In Australia, the report highlights AI-enhanced phishing and social engineering as the most concerning threat vector, with 28% of respondents expressing their concerns. AI has become a force multiplier for insider threats, enabling actors to operate with unprecedented efficiency and subtlety.
The Asia Pacific and Japan region leads in projected insider threat growth, with 69%, while the Middle East anticipates a decrease of 30%. Unauthorised use of Generative AI (GenAI) compounds the challenge, creating a dual-risk scenario where the same tools meant to boost productivity can be repurposed for malicious activity.
Privacy resistance, fragmented tools, and difficulty interpreting user intent remain major blind spots for security teams. Despite this, 94% of Australian organisations use AI in their insider threat tooling. However, most lack the behavioural analytics needed to catch abnormal activity early. Only 34% use user and entity behaviour analytics (UEBA), the foundational capability for insider threat detection.

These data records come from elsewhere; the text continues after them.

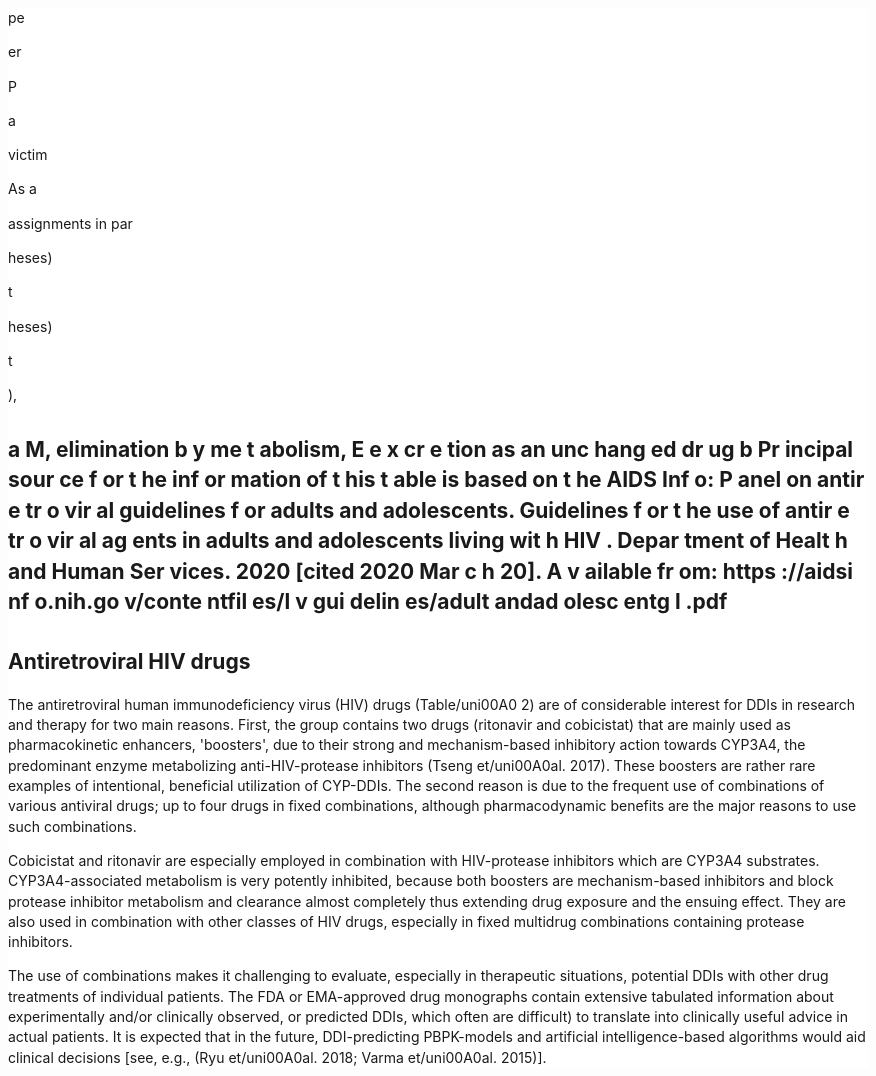 pe

er

P

a

victim

As a

assignments in par

heses)

t

heses)

t

),

## a M, elimination b y me t abolism, E e x cr e tion as an unc hang ed dr ug b Pr incipal sour ce f or t he inf or mation of t his t able is based on t he AIDS Inf o: P anel on antir e tr o vir al guidelines f or adults and adolescents. Guidelines f or t he use of antir e tr o vir al ag ents in adults and adolescents living wit h HIV . Depar tment of Healt h and Human Ser vices. 2020 [cited 2020 Mar c h 20]. A v ailable fr om: https ://aidsi nf o.nih.go v/conte ntfil es/l v gui delin es/adult andad olesc entg l .pdf

## Antiretroviral HIV drugs

The antiretroviral human immunodeficiency virus (HIV) drugs (Table/uni00A0 2) are of considerable interest for DDIs in research and therapy for two main reasons. First, the group contains two drugs (ritonavir and cobicistat) that are mainly used as pharmacokinetic enhancers, 'boosters', due to their strong and mechanism-based inhibitory action towards CYP3A4, the predominant enzyme metabolizing anti-HIV-protease inhibitors (Tseng et/uni00A0al. 2017). These boosters are rather rare examples of intentional, beneficial utilization of CYP-DDIs. The second reason is due to the frequent use of combinations of various antiviral drugs; up to four drugs in fixed combinations, although pharmacodynamic benefits are the major reasons to use such combinations.

Cobicistat and ritonavir are especially employed in combination with HIV-protease inhibitors which are CYP3A4 substrates. CYP3A4-associated metabolism is very potently inhibited, because both boosters are mechanism-based inhibitors and block protease inhibitor metabolism and clearance almost completely thus extending drug exposure and the ensuing effect. They are also used in combination with other classes of HIV drugs, especially in fixed multidrug combinations containing protease inhibitors.

The use of combinations makes it challenging to evaluate, especially in therapeutic situations, potential DDIs with other drug treatments of individual patients. The FDA or EMA-approved drug monographs contain extensive tabulated information about experimentally and/or clinically observed, or predicted DDIs, which often are difficult) to translate into clinically useful advice in actual patients. It is expected that in the future, DDI-predicting PBPK-models and artificial intelligence-based algorithms would aid clinical decisions [see, e.g., (Ryu et/uni00A0al. 2018; Varma et/uni00A0al. 2015)].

Australia has a high awareness of insider threats, with 84% expecting them to grow in the next 12 months and 58% viewing insiders as a greater risk than external actors. In fact, 82% of respondents acknowledge that AI is increasing the effectiveness of insider attacks.
To combat these rising threats, Microsoft recommends initiatives such as analyzing sender behaviour, fine-tuning mass email filters, and using security tools like Microsoft Security Exposure Management to quantify risks, unify security stacks, and optimize attack surface management to improve insider risk defense.
As insider activity intensifies across industries, with 62% of Australian organisations seeing a measurable increase in insider incidents over the past year, it is crucial for organisations to prioritise insider threat defence strategies and invest in the necessary tools and analytics to stay ahead of these evolving threats.